• _Task goal_:
Which lines in the records below hold the word "What"? Copy each of them.

• _Dataset_:

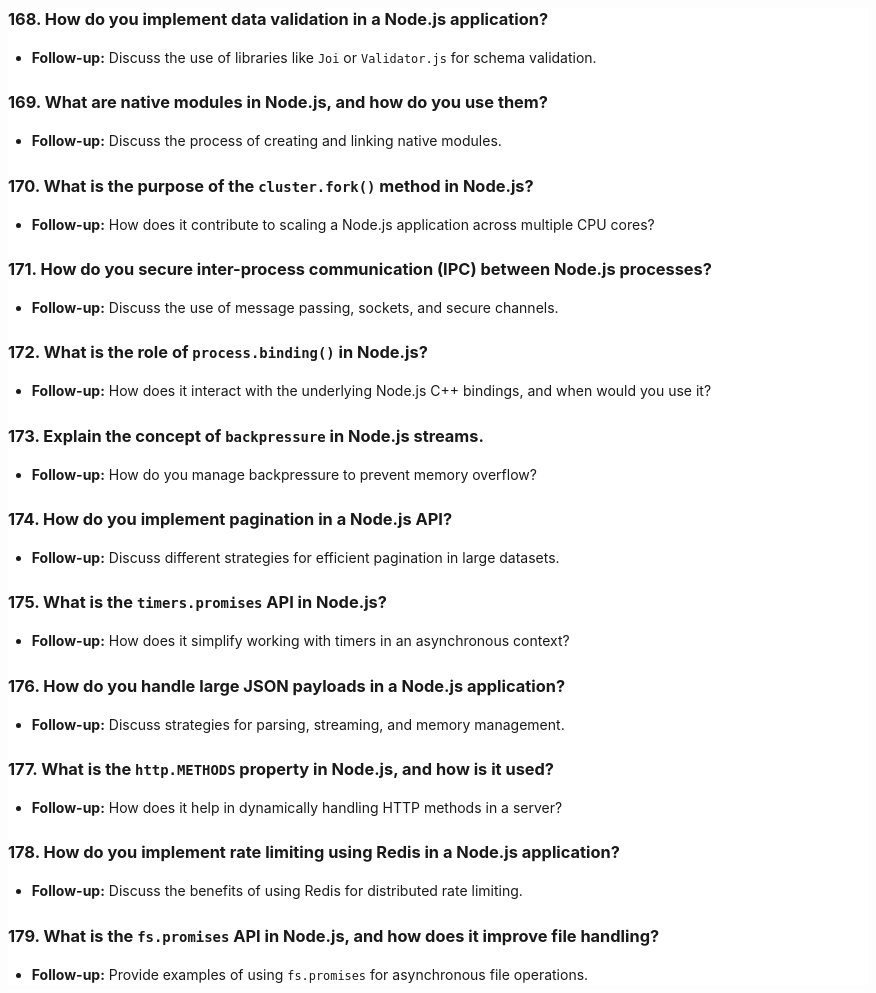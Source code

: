 ### 168. **How do you implement data validation in a Node.js application?**
   - **Follow-up:** Discuss the use of libraries like `Joi` or `Validator.js` for schema validation.

### 169. **What are native modules in Node.js, and how do you use them?**
   - **Follow-up:** Discuss the process of creating and linking native modules.

### 170. **What is the purpose of the `cluster.fork()` method in Node.js?**
   - **Follow-up:** How does it contribute to scaling a Node.js application across multiple CPU cores?

### 171. **How do you secure inter-process communication (IPC) between Node.js processes?**
   - **Follow-up:** Discuss the use of message passing, sockets, and secure channels.

### 172. **What is the role of `process.binding()` in Node.js?**
   - **Follow-up:** How does it interact with the underlying Node.js C++ bindings, and when would you use it?

### 173. **Explain the concept of `backpressure` in Node.js streams.**
   - **Follow-up:** How do you manage backpressure to prevent memory overflow?

### 174. **How do you implement pagination in a Node.js API?**
   - **Follow-up:** Discuss different strategies for efficient pagination in large datasets.

### 175. **What is the `timers.promises` API in Node.js?**
   - **Follow-up:** How does it simplify working with timers in an asynchronous context?

### 176. **How do you handle large JSON payloads in a Node.js application?**
   - **Follow-up:** Discuss strategies for parsing, streaming, and memory management.

### 177. **What is the `http.METHODS` property in Node.js, and how is it used?**
   - **Follow-up:** How does it help in dynamically handling HTTP methods in a server?

### 178. **How do you implement rate limiting using Redis in a Node.js application?**
   - **Follow-up:** Discuss the benefits of using Redis for distributed rate limiting.

### 179. **What is the `fs.promises` API in Node.js, and how does it improve file handling?**
   - **Follow-up:** Provide examples of using `fs.promises` for asynchronous file operations.
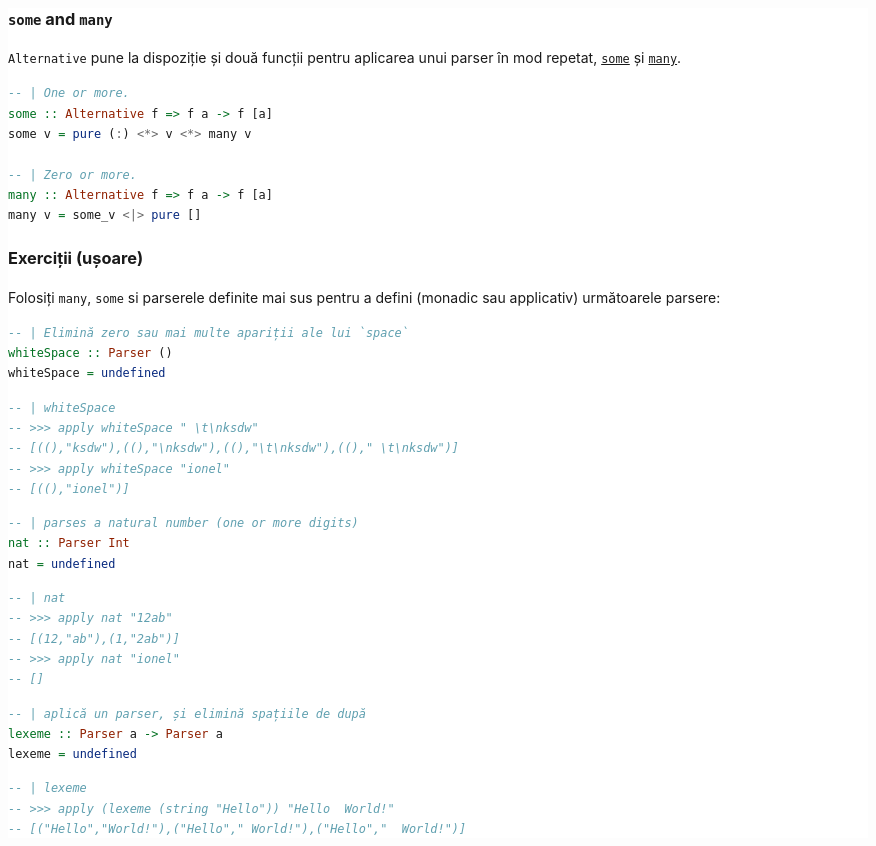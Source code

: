 ### `some` and `many`

`Alternative` pune la dispoziție și două funcții pentru aplicarea unui parser în mod repetat, [`some`](https://hackage.haskell.org/package/base/docs/Control-Applicative.html#v:some) și [`many`](https://hackage.haskell.org/package/base/docs/Control-Applicative.html#v:many).

```{.hs }
-- | One or more.
some :: Alternative f => f a -> f [a]
some v = pure (:) <*> v <*> many v

-- | Zero or more.
many :: Alternative f => f a -> f [a]
many v = some_v <|> pure []
```

### Exerciții (ușoare)

Folosiți `many`, `some` si parserele definite mai sus pentru a defini (monadic sau applicativ) următoarele parsere:

```{.hs .solve}
-- | Elimină zero sau mai multe apariții ale lui `space`
whiteSpace :: Parser ()
whiteSpace = undefined
```

```{.hs .solve .test}
-- | whiteSpace
-- >>> apply whiteSpace " \t\nksdw"
-- [((),"ksdw"),((),"\nksdw"),((),"\t\nksdw"),(()," \t\nksdw")]
-- >>> apply whiteSpace "ionel"
-- [((),"ionel")]
```

```{.hs .solve}
-- | parses a natural number (one or more digits)
nat :: Parser Int
nat = undefined
```

```{.hs .solve .test}
-- | nat
-- >>> apply nat "12ab"
-- [(12,"ab"),(1,"2ab")]
-- >>> apply nat "ionel"
-- []
```

```{.hs .solve}
-- | aplică un parser, și elimină spațiile de după
lexeme :: Parser a -> Parser a
lexeme = undefined
```

```{.hs .solve .test}
-- | lexeme
-- >>> apply (lexeme (string "Hello")) "Hello  World!"
-- [("Hello","World!"),("Hello"," World!"),("Hello","  World!")]
```
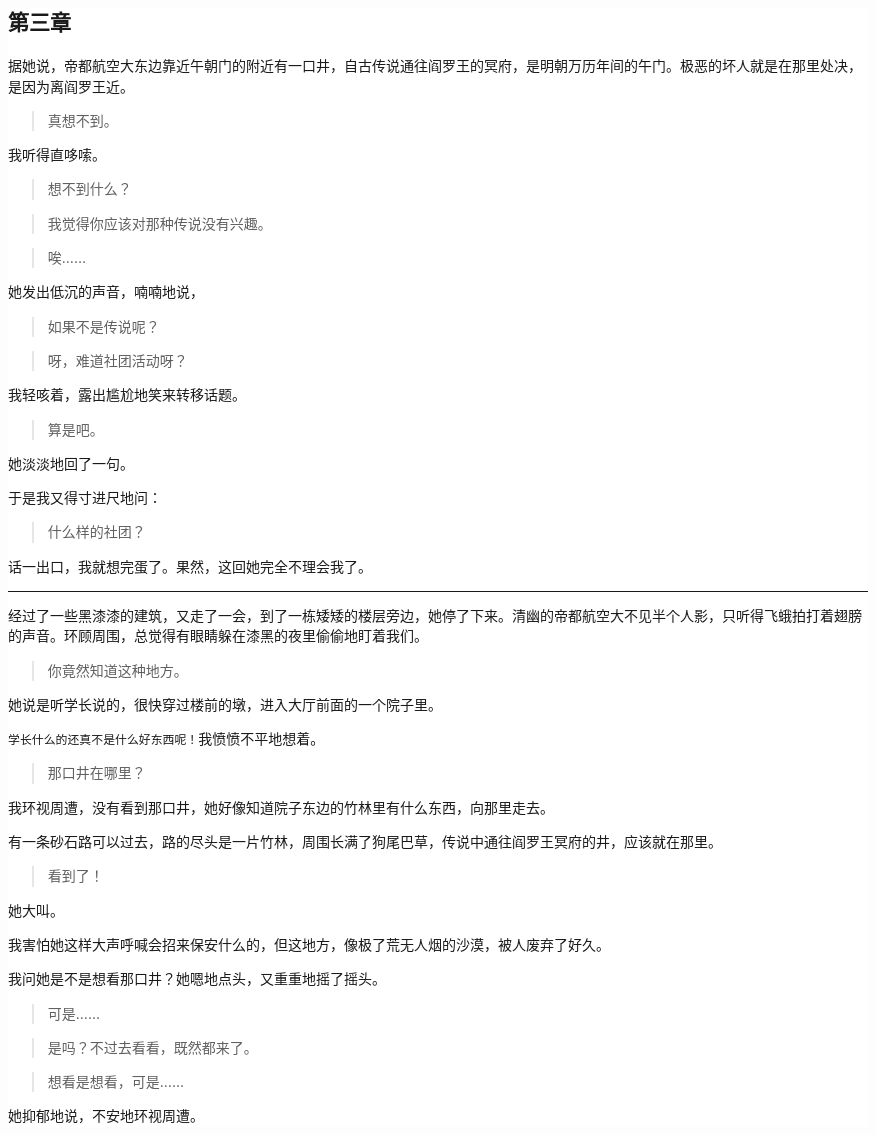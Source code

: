 ## 第三章

据她说，帝都航空大东边靠近午朝门的附近有一口井，自古传说通往阎罗王的冥府，是明朝万历年间的午门。极恶的坏人就是在那里处决，是因为离阎罗王近。

> 真想不到。

我听得直哆嗦。

> 想不到什么？

> 我觉得你应该对那种传说没有兴趣。

> 唉……

她发出低沉的声音，喃喃地说，

> 如果不是传说呢？

> 呀，难道社团活动呀？

我轻咳着，露出尴尬地笑来转移话题。

> 算是吧。

她淡淡地回了一句。

于是我又得寸进尺地问：

> 什么样的社团？

话一出口，我就想完蛋了。果然，这回她完全不理会我了。

-----------------------------------------

经过了一些黑漆漆的建筑，又走了一会，到了一栋矮矮的楼层旁边，她停了下来。清幽的帝都航空大不见半个人影，只听得飞蛾拍打着翅膀的声音。环顾周围，总觉得有眼睛躲在漆黑的夜里偷偷地盯着我们。

> 你竟然知道这种地方。

她说是听学长说的，很快穿过楼前的墩，进入大厅前面的一个院子里。

`学长什么的还真不是什么好东西呢！`我愤愤不平地想着。

> 那口井在哪里？

我环视周遭，没有看到那口井，她好像知道院子东边的竹林里有什么东西，向那里走去。

有一条砂石路可以过去，路的尽头是一片竹林，周围长满了狗尾巴草，传说中通往阎罗王冥府的井，应该就在那里。

> 看到了！

她大叫。

我害怕她这样大声呼喊会招来保安什么的，但这地方，像极了荒无人烟的沙漠，被人废弃了好久。

我问她是不是想看那口井？她嗯地点头，又重重地摇了摇头。

> 可是……

> 是吗？不过去看看，既然都来了。

> 想看是想看，可是……

她抑郁地说，不安地环视周遭。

• _Result of this task_:
### 169. **What are native modules in Node.js, and how do you use them?**
### 170. **What is the purpose of the `cluster.fork()` method in Node.js?**
### 172. **What is the role of `process.binding()` in Node.js?**
### 175. **What is the `timers.promises` API in Node.js?**
### 177. **What is the `http.METHODS` property in Node.js, and how is it used?**
### 179. **What is the `fs.promises` API in Node.js, and how does it improve file handling?**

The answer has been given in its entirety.